Uit de periode daarvóór zijn er betrekkelijk weinig gegevens; uit de periode daarna
zijn er periodiek felle oplevingen, die echter maar van korte duur waren. Naast de in
verenigingsverband werkende redcrijkerdichters en hun negentiende-eeuwse
opvolgers, de leesgezelschappen, zijn er artistieke eenlingen geweest, die - een enkele
uitzondering daargelaten - op hun best tot de minor poets gerekend mogen worden.

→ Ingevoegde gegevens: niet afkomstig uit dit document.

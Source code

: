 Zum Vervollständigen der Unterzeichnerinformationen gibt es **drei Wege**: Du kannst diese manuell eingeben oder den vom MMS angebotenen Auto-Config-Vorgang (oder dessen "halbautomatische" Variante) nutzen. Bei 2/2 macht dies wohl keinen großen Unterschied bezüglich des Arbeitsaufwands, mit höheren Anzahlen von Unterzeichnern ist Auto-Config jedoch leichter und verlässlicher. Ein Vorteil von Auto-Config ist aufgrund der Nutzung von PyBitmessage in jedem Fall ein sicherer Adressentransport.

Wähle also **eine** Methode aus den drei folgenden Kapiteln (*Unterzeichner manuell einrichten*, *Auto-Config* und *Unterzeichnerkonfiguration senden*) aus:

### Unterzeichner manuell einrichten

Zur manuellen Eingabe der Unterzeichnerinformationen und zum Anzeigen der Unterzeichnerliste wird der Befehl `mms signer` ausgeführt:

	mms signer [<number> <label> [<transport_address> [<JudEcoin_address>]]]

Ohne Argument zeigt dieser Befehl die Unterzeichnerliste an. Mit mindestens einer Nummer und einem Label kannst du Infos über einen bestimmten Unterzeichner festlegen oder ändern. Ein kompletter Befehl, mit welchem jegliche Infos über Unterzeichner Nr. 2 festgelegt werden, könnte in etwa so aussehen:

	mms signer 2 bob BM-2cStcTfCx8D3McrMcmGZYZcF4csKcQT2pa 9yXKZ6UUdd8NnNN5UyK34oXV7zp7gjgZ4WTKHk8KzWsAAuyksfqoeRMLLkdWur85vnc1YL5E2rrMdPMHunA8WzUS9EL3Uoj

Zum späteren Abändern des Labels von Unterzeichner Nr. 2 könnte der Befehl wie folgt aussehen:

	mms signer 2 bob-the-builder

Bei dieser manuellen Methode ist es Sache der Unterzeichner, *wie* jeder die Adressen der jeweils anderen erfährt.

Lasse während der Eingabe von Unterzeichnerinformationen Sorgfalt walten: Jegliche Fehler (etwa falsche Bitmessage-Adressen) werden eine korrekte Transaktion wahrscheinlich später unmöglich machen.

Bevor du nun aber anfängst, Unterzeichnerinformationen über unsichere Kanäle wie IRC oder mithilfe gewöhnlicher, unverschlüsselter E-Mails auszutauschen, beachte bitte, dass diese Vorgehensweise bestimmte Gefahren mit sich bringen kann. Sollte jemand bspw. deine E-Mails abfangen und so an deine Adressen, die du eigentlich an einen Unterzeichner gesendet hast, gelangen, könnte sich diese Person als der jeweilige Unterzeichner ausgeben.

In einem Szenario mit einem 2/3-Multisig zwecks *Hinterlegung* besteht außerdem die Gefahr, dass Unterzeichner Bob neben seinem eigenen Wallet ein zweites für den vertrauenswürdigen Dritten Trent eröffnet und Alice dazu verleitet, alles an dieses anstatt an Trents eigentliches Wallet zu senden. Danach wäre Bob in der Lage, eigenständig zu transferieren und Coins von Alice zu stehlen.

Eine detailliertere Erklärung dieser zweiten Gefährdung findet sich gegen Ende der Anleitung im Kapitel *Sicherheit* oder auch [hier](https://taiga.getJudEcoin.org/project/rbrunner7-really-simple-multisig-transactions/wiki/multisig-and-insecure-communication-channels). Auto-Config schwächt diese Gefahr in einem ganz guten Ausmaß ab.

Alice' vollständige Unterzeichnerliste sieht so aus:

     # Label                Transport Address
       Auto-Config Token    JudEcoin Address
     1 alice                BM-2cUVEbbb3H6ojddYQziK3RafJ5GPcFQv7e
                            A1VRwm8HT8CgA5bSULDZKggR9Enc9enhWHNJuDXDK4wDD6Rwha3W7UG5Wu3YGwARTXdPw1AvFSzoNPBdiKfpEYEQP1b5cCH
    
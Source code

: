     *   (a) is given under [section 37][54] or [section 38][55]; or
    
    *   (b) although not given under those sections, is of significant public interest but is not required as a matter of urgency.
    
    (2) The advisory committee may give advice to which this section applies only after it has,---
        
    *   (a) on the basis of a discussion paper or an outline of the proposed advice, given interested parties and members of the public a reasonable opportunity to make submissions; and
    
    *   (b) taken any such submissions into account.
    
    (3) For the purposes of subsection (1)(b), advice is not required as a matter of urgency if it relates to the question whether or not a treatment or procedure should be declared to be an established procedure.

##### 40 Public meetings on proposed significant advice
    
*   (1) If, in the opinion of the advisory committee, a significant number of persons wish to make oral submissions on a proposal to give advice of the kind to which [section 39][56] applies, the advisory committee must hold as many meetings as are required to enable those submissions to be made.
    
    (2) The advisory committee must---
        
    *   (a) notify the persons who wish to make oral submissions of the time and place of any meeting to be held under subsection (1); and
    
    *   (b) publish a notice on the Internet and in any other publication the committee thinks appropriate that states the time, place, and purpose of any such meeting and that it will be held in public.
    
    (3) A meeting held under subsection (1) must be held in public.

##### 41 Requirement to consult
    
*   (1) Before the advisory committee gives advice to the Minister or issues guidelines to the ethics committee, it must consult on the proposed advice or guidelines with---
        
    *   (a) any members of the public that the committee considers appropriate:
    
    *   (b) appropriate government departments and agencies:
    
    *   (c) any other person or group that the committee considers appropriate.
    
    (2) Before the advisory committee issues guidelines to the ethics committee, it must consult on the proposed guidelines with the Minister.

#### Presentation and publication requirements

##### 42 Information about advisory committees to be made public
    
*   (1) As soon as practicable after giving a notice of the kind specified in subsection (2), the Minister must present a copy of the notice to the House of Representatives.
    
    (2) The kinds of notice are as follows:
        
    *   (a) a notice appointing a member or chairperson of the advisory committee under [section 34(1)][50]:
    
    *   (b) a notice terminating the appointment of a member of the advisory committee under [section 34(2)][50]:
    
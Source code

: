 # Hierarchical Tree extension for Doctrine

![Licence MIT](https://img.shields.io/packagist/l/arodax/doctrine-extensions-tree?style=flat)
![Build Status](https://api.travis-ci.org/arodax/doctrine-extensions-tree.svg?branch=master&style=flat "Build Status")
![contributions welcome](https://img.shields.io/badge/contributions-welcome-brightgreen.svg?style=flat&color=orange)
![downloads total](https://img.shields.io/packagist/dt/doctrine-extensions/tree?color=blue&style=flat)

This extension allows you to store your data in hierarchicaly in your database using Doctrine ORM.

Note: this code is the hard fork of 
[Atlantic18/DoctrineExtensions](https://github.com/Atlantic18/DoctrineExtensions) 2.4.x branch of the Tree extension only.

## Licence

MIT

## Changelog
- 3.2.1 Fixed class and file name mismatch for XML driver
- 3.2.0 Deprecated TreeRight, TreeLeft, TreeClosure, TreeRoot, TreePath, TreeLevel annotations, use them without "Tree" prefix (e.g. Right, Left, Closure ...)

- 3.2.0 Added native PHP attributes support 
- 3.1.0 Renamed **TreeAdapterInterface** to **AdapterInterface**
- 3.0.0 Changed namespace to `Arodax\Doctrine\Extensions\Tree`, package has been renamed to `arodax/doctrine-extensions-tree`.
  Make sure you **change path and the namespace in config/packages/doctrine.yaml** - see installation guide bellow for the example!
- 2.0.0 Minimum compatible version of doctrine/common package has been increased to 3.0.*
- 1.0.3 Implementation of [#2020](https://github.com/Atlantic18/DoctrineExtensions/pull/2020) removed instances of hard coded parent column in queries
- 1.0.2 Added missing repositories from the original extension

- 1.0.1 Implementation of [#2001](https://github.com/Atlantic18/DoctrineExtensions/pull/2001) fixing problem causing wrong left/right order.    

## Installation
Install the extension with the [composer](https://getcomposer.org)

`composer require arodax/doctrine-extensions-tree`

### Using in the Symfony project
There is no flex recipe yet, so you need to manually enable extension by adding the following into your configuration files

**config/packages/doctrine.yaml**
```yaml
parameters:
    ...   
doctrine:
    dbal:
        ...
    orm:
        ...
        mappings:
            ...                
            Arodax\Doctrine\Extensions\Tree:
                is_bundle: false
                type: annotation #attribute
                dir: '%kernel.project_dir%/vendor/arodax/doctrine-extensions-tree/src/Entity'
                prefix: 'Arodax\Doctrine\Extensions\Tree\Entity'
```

Uit de periode van de Renaissance kennen we een aantal, veelal Latijnse,
gelegenheidsgedichten, een genre dat toen erg populair was. Van de podiumkunsten
weten we weinig: daar is voor Gouda tot nu toe geen onderzoek naar gedaan. Dit
geldt ook voor het (sociale) verenigingsleven. Deze zaken zullen voornamelijk in de
moderne tijd aan de orde komen.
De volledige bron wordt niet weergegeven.